→ REQUIRED ACTION: Go through the data from its first line and retype each line, stopping once the line containing "The algorithm starts" has been retyped.

→ Data items:
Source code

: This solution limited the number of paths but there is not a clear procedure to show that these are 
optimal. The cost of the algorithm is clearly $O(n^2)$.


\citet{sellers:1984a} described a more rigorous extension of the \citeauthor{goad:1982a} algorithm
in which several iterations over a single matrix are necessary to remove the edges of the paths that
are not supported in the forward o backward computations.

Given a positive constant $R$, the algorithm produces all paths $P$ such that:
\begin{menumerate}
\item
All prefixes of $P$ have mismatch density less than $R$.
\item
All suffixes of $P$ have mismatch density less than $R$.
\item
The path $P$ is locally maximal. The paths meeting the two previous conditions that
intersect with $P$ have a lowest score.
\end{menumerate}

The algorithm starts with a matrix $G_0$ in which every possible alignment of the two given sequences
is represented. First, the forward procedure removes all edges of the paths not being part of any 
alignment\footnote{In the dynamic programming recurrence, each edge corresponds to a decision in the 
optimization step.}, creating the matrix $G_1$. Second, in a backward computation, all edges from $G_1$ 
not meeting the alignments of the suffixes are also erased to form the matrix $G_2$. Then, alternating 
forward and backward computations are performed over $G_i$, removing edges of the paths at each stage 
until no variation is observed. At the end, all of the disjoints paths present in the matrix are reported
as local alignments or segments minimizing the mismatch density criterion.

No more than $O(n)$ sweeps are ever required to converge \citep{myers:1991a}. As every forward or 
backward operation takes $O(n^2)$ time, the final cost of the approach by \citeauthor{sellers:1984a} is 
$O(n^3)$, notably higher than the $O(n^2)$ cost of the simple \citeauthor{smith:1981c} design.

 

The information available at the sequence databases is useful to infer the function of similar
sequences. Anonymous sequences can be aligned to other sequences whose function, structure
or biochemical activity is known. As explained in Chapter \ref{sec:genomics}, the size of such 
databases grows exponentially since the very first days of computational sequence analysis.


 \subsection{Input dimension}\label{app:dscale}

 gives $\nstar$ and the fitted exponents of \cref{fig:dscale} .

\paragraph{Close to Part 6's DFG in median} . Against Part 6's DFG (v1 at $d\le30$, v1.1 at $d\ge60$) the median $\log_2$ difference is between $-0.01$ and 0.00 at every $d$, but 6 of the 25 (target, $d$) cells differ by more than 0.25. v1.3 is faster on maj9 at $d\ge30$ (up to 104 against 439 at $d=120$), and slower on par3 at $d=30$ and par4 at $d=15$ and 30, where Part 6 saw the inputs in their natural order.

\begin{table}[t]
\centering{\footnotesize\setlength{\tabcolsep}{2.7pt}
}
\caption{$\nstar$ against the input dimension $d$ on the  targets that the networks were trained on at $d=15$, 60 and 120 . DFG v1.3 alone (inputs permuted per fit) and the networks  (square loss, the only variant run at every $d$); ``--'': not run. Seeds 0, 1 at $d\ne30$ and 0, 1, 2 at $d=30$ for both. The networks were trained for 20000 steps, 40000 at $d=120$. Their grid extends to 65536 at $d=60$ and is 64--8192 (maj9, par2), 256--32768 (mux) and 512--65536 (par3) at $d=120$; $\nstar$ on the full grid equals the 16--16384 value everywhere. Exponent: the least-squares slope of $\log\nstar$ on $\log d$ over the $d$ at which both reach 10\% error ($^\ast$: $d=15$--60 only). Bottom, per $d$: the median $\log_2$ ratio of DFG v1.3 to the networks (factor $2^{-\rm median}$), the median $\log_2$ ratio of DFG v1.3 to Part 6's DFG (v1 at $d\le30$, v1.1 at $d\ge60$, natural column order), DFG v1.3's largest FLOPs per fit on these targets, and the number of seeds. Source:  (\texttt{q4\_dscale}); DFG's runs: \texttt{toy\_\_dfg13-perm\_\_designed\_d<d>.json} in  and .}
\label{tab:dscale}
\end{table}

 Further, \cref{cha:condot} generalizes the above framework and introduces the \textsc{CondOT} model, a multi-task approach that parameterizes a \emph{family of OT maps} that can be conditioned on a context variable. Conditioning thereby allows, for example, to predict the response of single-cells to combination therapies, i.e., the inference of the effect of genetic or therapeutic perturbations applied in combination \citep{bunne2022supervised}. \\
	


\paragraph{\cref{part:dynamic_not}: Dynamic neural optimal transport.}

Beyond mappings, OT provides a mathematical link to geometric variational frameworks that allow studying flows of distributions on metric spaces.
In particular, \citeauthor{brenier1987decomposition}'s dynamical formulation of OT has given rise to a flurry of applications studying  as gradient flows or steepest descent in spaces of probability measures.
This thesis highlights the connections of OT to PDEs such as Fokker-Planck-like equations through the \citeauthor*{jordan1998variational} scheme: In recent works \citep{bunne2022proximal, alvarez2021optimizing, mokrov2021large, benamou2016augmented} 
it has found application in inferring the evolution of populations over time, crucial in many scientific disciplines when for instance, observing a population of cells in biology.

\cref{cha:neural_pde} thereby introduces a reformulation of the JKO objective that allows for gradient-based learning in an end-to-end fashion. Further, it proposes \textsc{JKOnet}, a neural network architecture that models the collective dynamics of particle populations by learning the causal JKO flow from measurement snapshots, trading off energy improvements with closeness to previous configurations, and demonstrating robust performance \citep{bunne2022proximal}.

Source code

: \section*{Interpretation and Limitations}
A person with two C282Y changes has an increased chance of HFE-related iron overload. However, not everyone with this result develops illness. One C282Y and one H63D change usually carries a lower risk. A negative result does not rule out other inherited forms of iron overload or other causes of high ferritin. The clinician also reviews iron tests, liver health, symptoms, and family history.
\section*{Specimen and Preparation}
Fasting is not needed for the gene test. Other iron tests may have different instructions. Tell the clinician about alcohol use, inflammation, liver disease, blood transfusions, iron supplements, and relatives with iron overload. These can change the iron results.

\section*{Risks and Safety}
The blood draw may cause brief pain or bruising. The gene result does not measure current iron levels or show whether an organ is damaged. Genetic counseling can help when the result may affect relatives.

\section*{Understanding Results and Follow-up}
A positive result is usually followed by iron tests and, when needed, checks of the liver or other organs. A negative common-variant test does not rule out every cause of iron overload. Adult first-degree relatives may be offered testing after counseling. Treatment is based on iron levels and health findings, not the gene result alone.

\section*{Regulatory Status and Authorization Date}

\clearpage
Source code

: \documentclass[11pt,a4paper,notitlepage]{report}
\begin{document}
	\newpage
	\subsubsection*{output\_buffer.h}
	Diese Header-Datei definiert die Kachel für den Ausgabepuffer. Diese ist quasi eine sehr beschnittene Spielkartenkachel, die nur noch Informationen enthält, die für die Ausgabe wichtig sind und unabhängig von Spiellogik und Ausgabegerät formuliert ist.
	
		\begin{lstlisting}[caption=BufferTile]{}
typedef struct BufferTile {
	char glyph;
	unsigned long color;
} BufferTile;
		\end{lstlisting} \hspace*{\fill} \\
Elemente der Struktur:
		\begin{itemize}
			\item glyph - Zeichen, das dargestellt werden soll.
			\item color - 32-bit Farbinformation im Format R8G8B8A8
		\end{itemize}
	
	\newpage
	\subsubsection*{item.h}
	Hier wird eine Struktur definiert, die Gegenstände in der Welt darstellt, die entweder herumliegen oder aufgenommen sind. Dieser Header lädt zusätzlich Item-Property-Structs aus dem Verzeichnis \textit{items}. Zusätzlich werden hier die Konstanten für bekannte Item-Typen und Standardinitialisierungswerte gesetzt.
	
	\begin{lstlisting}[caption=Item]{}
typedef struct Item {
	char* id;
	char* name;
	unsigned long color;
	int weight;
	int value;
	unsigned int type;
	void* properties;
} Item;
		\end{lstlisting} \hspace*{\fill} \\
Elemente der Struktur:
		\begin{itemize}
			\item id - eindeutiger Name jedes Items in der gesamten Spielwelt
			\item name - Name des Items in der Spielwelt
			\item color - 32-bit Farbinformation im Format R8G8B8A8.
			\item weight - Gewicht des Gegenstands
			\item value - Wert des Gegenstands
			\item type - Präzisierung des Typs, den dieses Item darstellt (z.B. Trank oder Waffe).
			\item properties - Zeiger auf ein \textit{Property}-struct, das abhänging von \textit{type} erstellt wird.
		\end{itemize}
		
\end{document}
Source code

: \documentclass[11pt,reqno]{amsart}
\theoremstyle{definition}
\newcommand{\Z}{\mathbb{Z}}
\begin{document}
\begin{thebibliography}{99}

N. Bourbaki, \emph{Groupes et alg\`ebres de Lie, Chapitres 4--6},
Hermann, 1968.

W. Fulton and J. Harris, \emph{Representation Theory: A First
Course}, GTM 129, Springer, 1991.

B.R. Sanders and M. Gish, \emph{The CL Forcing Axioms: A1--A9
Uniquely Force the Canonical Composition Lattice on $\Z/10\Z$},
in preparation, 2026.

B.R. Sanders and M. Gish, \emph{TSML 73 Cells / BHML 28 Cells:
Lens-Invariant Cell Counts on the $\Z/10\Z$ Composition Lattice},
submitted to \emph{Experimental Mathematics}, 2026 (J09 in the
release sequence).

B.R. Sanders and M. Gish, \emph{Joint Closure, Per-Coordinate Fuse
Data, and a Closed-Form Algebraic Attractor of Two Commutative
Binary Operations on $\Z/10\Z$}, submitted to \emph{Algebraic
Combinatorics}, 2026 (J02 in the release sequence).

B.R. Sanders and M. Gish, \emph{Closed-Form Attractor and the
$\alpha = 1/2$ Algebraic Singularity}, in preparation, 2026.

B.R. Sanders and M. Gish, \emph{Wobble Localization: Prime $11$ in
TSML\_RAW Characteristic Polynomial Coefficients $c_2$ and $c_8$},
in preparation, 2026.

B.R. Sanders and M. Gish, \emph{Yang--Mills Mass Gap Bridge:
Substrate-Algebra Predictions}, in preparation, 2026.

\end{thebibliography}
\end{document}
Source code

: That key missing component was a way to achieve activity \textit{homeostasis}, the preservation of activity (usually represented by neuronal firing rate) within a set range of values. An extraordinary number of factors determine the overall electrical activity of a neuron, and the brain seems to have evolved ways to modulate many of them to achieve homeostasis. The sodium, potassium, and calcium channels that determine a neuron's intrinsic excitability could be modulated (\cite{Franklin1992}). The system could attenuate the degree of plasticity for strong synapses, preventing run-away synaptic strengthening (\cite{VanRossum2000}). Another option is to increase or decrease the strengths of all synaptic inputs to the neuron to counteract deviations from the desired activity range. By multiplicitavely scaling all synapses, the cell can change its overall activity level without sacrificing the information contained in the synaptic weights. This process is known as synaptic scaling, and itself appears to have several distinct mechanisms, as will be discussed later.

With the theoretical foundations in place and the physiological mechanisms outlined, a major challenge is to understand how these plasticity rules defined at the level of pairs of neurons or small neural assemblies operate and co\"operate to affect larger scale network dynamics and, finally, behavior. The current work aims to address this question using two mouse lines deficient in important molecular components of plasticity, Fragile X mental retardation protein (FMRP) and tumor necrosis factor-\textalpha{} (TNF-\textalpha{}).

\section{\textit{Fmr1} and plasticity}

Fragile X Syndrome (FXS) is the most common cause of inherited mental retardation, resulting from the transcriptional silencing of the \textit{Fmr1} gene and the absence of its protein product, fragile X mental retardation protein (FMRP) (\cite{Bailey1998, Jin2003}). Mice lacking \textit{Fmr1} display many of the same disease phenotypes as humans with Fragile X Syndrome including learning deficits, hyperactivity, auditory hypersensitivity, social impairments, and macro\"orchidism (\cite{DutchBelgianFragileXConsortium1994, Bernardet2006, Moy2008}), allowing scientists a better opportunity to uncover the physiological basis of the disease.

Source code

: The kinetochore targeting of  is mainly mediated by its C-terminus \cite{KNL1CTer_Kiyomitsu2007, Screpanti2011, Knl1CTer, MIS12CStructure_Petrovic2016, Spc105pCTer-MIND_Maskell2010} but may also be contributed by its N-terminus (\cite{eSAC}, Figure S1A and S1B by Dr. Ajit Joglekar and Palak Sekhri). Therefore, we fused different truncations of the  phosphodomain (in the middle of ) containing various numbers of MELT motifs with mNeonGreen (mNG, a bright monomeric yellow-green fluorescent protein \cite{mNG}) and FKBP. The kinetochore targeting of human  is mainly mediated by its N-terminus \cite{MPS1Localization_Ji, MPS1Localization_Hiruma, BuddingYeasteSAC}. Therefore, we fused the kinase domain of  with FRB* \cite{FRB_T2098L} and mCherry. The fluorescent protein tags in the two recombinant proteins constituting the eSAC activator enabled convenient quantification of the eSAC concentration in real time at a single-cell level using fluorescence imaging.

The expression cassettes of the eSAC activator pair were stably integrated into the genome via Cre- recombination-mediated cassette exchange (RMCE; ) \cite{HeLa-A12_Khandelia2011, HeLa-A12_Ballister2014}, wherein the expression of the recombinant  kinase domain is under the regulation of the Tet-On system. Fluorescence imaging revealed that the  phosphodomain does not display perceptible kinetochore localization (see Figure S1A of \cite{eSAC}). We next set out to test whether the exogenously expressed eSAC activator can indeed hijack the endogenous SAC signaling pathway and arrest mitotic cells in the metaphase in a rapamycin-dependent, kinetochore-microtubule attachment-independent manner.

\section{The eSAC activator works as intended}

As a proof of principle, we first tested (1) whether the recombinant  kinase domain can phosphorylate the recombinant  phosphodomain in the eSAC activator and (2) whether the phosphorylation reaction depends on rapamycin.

→ SOLUTION FOR THIS EXERCISE:
Source code

: This solution limited the number of paths but there is not a clear procedure to show that these are 
optimal. The cost of the algorithm is clearly $O(n^2)$.


\citet{sellers:1984a} described a more rigorous extension of the \citeauthor{goad:1982a} algorithm
in which several iterations over a single matrix are necessary to remove the edges of the paths that
are not supported in the forward o backward computations.

Given a positive constant $R$, the algorithm produces all paths $P$ such that:
\begin{menumerate}
\item
All prefixes of $P$ have mismatch density less than $R$.
\item
All suffixes of $P$ have mismatch density less than $R$.
\item
The path $P$ is locally maximal. The paths meeting the two previous conditions that
intersect with $P$ have a lowest score.
\end{menumerate}

The algorithm starts with a matrix $G_0$ in which every possible alignment of the two given sequences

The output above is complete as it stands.